Referring to FIGS. 1 and 2, a prior art thermal printer 10 includes a print head assembly 12 and dye-donor web supply and take-up spools 14 and 16, respectively. The printer includes a roller platen assembly 18, a pair of dye receiver medium transport mechanism pinch rollers 20 and 22, and a dye receiver medium supply 24.
Normal thermal printer operations include loading dye receiver medium, printing information upon the dye receiver medium and ejecting the finished print. Each of these operations is fully described in commonly-assigned U.S. Pat. No. 5,176,458, which issued to H. G. Wirth on Jan. 5, 1993. The disclosure of that patent is hereby incorporated into this specification by reference.
Printer operation begins with a loading phase, in which print head assembly 12 moves to a loading position. A dye-donor web 26 and a sheet 28 of dye receiver medium advance along converging paths to a printing location, and print head assembly 12 is positioned in preparation for the printing operation.
As a sheet 28 of dye receiver medium advances, it moves along a guide 30 to follow a curved path toward a gap between print head assembly 12 and platen assembly 18. As the dye receiver medium moves into this gap, it contacts dye-donor web 26 and is guided toward dye receiver medium transport mechanism pinch rollers 20 and 22.
Once dye receiver medium 28 is firmly held by dye receiver medium transport mechanism pinch rollers 20 and 22, print head assembly 12 moves toward platen assembly 18, pressing dye-donor web 26 and dye receiver medium 28 against platen assembly 18 to form a sandwich for thermal printing.
When the loading phase is completed, printer 10 enters a printing phase, during which print head assembly 12 presses dye-donor web 26 and dye receiver medium 28 into platen assembly 18, and prints information on the dye receiver medium.

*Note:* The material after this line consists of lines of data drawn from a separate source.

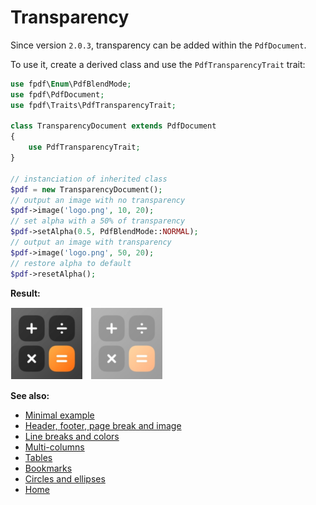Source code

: # Transparency

Since version `2.0.3`, transparency can be added within the `PdfDocument`.

To use it, create a derived class and use the `PdfTransparencyTrait` trait:

```php
use fpdf\Enum\PdfBlendMode;
use fpdf\PdfDocument;
use fpdf\Traits\PdfTransparencyTrait;

class TransparencyDocument extends PdfDocument
{
    use PdfTransparencyTrait;
}

// instanciation of inherited class
$pdf = new TransparencyDocument();
// output an image with no transparency
$pdf->image('logo.png', 10, 20);
// set alpha with a 50% of transparency
$pdf->setAlpha(0.5, PdfBlendMode::NORMAL);
// output an image with transparency
$pdf->image('logo.png', 50, 20);
// restore alpha to default
$pdf->resetAlpha();
```

**Result:**

![Result](images/transparency.png)

**See also:**

- [Minimal example](tuto_1.md)
- [Header, footer, page break and image](tuto_2.md)
- [Line breaks and colors](tuto_3.md)
- [Multi-columns](tuto_4.md)
- [Tables](tuto_5.md)
- [Bookmarks](tuto_6.md)
- [Circles and ellipses](tuto_8.md)
- [Home](../README.md)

FIG. 2 is an enlarged view of the print head and roller platen assembly region of the prior art thermal printer shown in FIG. 1. Donor web 26 and receiver sheet 28 are sandwiched between print head assembly 12 and roller platen assembly 18 during printing. Receiver sheet guide 30 directs receiver sheet 28 toward the print head. Mechanical interference constraints on this design require receiver sheet guide 30 to end some distance from the nip between the print head and the roller platen assembly. To insure that receiver sheet 28 moves properly in a receiver media transport path, a portion of the receiver sheet must remain between guide 30 and platen assembly 18 during the entire printing process. Thus, the distance from the end of receiver sheet guide 30 to the nip represents the smallest trailing border that can be provided on a print in the print direction.
Print heads in thermal printers typically include electronics packages which must be protected from damage. Still referring to FIG. 2, a standard print head electronics package cover 32 is provided. Dye donor web 26 from the supply spool passes over a separate upstream donor guide 34 and across electronics package cover 32 before passing through the nip between the print head and the roller platen assembly. Dye donor web 26 and dye receiver sheet 28 move downstream from the nip, still pressed together, until they reach a donor-receiver separation guide 36. From this point, dye donor web 26 separates from dye receiver sheet 28, with the dye donor web continuing on to take-up spool 16 (FIG. 1) and dye receiver sheet 28 being delivered to an output tray 38 (also FIG. 1).
This typical thermal printer configuration has two problems. First, it restricts the minimum border dimension in the print direction to at least the distance between the end of receiver sheet guide 30 and the nip between print head assembly 12 and roller platen assembly 18. The second problem is that scratches can be produced by the end of receiver sheet guide 30 rubbing on the image surface of receiver sheets 28.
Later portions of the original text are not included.